Output the line containing "- **E-mail** : zhanglingkun@outlook.com", then every remaining line of the entries below, exactly as written and with no other text.

> **Records provided**
===

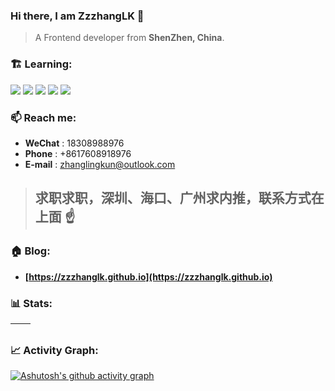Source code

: ### Hi there, I am ZzzhangLK 👋

> A Frontend developer from **ShenZhen, China**.

### 🏗️ Learning:

<code><img src="https://img.shields.io/badge/typescript-%23007ACC.svg?style=for-the-badge&logo=typescript&logoColor=white"/></code>
<code><img src="https://img.shields.io/badge/react-%2320232a.svg?style=for-the-badge&logo=react&logoColor=%2361DAFB"/></code>
<code><img src="https://img.shields.io/badge/node.js-6DA55F?style=for-the-badge&logo=node.js&logoColor=white"/></code>
<code><img src="https://img.shields.io/badge/nestjs-%23E0234E.svg?style=for-the-badge&logo=nestjs&logoColor=white"/></code>
<code><img src="https://img.shields.io/badge/vuejs-%2335495e.svg?style=for-the-badge&logo=vuedotjs&logoColor=%234FC08D"/></code>

### 📫 Reach me:

- **WeChat** : 18308988976
- **Phone** : +8617608918976
- **E-mail** : zhanglingkun@outlook.com

> ## 求职求职，深圳、海口、广州求内推，联系方式在上面 ☝️

### 🏠 Blog:

- **[https://zzzhanglk.github.io](https://zzzhanglk.github.io)**

### 📊 Stats:

| <img align="center" src="https://github-readme-stats.vercel.app/api?username=ZzzhangLK&show_icons=true&hide_border=true&rank_icon=github" alt="" /> | <img align="center" src="https://github-readme-stats.vercel.app/api/top-langs/?username=ZzzhangLK&layout=compact&hide_border=true" alt="" /> |
| ----------------------------------------------------------------------------------------------------------------------------------------------- | --------------------------------------------------------------------------------------------------------------------------------------------------------- |

### 📈 Activity Graph:

[![Ashutosh's github activity graph](https://github-readme-activity-graph.vercel.app/graph?username=ZzzhangLK&theme=react-dark&bg_color=fff&point=0969da&color=0969da)](https://github.com/li-jia-nan/github-readme-activity-graph)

===

> **Solution for this task**
- **E-mail** : zhanglingkun@outlook.com

> ## 求职求职，深圳、海口、广州求内推，联系方式在上面 ☝️

### 🏠 Blog:

- **[https://zzzhanglk.github.io](https://zzzhanglk.github.io)**

### 📊 Stats:

| <img align="center" src="https://github-readme-stats.vercel.app/api?username=ZzzhangLK&show_icons=true&hide_border=true&rank_icon=github" alt="" /> | <img align="center" src="https://github-readme-stats.vercel.app/api/top-langs/?username=ZzzhangLK&layout=compact&hide_border=true" alt="" /> |
| ----------------------------------------------------------------------------------------------------------------------------------------------- | --------------------------------------------------------------------------------------------------------------------------------------------------------- |

### 📈 Activity Graph:

[![Ashutosh's github activity graph](https://github-readme-activity-graph.vercel.app/graph?username=ZzzhangLK&theme=react-dark&bg_color=fff&point=0969da&color=0969da)](https://github.com/li-jia-nan/github-readme-activity-graph)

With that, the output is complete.